§ Work request
Each line of the data below containing "bytes" needs to be listed.

§ Dataset extract
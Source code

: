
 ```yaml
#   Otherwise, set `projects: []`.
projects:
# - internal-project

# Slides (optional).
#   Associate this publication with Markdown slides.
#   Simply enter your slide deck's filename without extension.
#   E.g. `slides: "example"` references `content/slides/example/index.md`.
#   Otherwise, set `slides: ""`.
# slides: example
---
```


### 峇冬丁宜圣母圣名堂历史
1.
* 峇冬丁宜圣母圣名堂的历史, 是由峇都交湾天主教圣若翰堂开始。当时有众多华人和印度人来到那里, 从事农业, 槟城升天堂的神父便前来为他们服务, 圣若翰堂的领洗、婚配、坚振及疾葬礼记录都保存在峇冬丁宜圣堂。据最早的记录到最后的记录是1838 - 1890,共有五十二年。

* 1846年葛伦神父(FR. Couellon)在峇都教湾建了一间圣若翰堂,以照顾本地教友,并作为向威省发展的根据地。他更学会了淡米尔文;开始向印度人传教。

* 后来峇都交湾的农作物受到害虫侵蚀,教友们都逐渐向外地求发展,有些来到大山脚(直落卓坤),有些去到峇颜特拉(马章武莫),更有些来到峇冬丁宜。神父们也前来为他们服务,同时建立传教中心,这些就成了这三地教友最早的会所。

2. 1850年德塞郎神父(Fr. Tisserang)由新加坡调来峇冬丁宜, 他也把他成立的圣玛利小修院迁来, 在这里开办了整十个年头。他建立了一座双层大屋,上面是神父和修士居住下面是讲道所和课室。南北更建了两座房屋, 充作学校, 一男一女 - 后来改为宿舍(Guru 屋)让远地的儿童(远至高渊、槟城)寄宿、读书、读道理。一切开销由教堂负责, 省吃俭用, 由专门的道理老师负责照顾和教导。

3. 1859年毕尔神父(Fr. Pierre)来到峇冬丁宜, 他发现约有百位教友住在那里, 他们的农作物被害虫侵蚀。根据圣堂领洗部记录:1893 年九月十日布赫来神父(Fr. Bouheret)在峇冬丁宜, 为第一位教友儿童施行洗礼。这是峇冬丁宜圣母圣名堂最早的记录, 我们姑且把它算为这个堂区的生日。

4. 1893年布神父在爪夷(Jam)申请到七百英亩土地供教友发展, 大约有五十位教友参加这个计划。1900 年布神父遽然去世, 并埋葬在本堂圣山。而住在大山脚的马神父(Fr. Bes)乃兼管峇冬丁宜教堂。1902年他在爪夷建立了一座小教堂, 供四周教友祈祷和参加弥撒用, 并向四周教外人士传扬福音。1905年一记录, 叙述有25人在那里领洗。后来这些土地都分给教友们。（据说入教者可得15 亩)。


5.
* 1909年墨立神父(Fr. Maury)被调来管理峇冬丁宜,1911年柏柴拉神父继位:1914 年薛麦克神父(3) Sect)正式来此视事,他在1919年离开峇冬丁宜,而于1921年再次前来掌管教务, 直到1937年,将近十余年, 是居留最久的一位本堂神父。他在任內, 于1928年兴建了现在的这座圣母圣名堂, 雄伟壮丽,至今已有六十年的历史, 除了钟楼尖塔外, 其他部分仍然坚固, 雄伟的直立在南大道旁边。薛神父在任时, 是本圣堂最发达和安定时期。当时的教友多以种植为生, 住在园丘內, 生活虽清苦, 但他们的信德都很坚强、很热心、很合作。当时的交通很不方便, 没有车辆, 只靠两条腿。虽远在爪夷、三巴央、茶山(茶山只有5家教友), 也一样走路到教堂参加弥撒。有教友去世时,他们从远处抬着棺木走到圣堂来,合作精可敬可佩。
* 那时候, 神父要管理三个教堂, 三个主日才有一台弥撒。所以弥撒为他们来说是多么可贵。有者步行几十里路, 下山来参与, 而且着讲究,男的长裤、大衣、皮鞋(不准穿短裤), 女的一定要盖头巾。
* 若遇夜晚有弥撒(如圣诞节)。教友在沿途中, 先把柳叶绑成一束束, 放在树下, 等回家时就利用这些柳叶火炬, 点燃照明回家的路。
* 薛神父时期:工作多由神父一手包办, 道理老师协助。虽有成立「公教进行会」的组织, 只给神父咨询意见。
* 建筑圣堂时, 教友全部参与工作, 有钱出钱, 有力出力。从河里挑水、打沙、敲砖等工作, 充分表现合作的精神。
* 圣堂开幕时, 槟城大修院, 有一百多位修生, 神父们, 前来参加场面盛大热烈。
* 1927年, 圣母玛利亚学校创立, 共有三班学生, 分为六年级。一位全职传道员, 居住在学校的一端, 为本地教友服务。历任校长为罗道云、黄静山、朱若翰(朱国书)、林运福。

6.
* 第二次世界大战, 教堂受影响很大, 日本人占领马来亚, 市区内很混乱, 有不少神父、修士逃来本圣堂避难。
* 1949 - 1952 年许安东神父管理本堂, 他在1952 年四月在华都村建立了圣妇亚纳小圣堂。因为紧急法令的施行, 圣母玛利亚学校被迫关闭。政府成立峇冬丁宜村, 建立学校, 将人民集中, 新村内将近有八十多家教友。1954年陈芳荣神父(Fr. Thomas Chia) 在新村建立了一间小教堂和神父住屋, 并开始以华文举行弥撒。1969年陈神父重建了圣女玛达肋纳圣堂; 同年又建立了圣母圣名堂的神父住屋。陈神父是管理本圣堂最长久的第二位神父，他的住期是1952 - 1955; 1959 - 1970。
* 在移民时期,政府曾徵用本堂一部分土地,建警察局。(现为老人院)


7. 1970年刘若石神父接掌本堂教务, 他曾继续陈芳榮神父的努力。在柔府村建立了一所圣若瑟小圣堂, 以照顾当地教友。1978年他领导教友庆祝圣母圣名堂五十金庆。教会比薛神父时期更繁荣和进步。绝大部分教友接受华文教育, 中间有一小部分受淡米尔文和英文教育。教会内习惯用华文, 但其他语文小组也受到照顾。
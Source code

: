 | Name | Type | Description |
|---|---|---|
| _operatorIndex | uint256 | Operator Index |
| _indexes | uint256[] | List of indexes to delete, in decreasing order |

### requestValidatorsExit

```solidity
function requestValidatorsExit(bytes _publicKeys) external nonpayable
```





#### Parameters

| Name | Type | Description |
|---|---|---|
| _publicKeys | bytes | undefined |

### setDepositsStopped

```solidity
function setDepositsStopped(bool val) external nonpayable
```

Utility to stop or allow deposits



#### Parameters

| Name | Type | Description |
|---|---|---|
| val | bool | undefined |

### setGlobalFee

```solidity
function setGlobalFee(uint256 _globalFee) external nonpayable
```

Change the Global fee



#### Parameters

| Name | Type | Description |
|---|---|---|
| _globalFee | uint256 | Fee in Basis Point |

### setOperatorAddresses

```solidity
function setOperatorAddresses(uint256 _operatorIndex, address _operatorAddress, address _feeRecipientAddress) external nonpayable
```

§ Response for this exercise
function requestValidatorsExit(bytes _publicKeys) external nonpayable
| _publicKeys | bytes | undefined |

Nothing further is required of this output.